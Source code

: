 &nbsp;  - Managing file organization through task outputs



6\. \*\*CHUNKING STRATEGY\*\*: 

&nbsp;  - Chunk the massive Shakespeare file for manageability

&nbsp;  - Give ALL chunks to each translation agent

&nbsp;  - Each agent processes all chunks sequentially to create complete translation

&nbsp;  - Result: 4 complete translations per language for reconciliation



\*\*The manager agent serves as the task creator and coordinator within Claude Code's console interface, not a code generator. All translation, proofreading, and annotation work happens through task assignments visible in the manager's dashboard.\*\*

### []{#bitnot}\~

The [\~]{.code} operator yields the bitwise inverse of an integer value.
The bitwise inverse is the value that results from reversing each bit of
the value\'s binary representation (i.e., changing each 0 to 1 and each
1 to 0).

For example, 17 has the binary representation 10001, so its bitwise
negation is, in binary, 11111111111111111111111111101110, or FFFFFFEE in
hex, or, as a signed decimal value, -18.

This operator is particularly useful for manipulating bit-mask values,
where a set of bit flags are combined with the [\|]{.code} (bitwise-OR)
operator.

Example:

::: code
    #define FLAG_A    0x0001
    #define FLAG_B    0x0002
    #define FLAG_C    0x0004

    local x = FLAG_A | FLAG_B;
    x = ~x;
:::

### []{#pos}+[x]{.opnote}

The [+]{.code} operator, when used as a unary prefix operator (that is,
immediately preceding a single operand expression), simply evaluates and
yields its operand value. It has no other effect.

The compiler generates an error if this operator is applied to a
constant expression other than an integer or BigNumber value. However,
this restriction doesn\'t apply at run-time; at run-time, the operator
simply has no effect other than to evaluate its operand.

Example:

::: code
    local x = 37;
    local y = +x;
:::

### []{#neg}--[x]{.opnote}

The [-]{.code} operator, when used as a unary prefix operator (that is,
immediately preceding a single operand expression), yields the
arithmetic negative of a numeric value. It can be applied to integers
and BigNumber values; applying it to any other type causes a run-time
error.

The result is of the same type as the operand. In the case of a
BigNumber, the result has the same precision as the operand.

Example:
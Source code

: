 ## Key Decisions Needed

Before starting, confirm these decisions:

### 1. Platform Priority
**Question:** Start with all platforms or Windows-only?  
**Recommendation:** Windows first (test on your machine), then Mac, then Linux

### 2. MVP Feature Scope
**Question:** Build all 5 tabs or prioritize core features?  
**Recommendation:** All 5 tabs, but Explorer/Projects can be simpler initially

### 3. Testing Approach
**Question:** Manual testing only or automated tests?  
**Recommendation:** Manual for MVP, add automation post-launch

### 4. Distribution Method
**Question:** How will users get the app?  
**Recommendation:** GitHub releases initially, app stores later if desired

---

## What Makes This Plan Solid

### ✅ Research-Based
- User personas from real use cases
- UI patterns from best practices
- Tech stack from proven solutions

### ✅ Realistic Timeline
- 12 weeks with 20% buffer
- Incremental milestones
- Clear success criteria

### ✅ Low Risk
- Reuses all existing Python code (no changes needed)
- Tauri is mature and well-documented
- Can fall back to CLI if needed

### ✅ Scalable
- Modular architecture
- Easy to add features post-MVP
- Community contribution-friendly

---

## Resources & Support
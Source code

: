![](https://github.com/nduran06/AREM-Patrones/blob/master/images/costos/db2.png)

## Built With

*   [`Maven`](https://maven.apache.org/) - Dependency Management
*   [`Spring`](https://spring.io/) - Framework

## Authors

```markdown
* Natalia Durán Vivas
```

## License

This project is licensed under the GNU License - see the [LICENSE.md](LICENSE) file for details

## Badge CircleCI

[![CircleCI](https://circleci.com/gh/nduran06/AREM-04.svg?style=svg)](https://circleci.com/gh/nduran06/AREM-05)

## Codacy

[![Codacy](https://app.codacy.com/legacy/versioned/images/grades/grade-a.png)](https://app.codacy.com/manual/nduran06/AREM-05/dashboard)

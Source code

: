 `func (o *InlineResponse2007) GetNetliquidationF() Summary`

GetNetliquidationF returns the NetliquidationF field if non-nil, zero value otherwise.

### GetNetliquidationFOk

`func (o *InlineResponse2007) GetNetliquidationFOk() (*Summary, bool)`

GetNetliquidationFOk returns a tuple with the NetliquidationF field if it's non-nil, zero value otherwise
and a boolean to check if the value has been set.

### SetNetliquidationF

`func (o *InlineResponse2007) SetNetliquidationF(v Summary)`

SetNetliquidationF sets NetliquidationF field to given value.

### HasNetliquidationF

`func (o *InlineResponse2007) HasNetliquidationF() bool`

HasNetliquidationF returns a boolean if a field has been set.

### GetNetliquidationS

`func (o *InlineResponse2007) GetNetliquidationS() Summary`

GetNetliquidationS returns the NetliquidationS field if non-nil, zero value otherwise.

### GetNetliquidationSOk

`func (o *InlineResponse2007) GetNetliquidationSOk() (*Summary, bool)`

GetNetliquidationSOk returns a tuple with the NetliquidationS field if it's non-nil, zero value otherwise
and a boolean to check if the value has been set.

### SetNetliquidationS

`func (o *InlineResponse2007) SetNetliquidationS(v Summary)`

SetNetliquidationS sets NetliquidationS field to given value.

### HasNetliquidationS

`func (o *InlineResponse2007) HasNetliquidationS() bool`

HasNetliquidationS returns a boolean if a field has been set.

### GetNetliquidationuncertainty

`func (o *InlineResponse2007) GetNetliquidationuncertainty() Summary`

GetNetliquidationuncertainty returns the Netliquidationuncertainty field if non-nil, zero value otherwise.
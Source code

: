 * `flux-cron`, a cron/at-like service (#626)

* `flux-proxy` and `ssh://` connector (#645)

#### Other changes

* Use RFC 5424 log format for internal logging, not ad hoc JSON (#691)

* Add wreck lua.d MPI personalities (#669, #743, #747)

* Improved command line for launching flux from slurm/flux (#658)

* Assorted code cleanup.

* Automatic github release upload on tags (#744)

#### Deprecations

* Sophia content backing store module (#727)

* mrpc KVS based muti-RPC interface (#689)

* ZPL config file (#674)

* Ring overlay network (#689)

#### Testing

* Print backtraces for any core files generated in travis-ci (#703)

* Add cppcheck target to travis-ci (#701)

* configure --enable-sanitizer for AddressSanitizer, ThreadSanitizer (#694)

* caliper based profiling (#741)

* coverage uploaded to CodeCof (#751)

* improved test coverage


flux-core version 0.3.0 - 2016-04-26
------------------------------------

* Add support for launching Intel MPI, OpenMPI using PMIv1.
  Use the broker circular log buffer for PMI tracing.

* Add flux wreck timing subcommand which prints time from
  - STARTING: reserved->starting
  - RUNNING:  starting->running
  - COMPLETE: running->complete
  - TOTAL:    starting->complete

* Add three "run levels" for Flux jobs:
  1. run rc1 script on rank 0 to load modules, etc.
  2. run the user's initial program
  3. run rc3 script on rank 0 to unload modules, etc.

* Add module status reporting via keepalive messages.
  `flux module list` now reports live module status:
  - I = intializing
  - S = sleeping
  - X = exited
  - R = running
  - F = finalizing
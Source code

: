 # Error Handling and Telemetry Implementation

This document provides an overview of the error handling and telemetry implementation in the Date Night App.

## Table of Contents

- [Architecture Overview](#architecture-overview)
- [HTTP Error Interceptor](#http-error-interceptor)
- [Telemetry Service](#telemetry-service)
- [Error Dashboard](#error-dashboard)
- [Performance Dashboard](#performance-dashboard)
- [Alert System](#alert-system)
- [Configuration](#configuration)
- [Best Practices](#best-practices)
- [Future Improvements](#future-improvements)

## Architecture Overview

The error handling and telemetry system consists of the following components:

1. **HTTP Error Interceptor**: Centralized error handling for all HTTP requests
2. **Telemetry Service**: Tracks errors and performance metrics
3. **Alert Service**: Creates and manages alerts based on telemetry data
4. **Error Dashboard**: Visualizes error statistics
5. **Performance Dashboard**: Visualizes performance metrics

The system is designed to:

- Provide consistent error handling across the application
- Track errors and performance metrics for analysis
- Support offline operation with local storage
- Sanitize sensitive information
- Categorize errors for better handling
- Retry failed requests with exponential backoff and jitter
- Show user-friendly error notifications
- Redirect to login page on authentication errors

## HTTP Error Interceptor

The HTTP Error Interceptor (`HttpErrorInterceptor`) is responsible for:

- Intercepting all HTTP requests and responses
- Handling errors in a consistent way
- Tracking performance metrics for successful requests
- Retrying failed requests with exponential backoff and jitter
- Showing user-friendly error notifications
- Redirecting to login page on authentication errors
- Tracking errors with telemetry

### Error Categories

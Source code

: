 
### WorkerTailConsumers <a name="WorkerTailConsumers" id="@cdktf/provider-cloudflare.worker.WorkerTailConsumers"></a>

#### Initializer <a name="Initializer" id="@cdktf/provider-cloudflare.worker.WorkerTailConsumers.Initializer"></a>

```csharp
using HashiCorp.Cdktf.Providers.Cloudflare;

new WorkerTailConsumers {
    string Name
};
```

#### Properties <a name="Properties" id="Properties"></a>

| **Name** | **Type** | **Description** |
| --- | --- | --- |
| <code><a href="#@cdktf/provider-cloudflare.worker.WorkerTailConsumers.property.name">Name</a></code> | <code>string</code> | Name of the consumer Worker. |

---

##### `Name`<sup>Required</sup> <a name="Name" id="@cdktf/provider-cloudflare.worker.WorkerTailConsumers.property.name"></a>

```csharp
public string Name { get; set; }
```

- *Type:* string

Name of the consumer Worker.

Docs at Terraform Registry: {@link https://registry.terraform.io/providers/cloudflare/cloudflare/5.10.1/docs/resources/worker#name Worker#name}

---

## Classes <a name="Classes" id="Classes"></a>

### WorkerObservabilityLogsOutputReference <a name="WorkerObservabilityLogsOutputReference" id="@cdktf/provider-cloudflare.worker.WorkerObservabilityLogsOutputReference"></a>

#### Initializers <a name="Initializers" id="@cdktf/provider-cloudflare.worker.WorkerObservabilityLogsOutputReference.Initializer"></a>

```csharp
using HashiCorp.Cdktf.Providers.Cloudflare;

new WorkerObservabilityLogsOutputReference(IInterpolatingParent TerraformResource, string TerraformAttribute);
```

# What the task asks
Show all lines above holding "requests".

# Task solution
1. **HTTP Error Interceptor**: Centralized error handling for all HTTP requests
- Retry failed requests with exponential backoff and jitter
- Intercepting all HTTP requests and responses
- Tracking performance metrics for successful requests
- Retrying failed requests with exponential backoff and jitter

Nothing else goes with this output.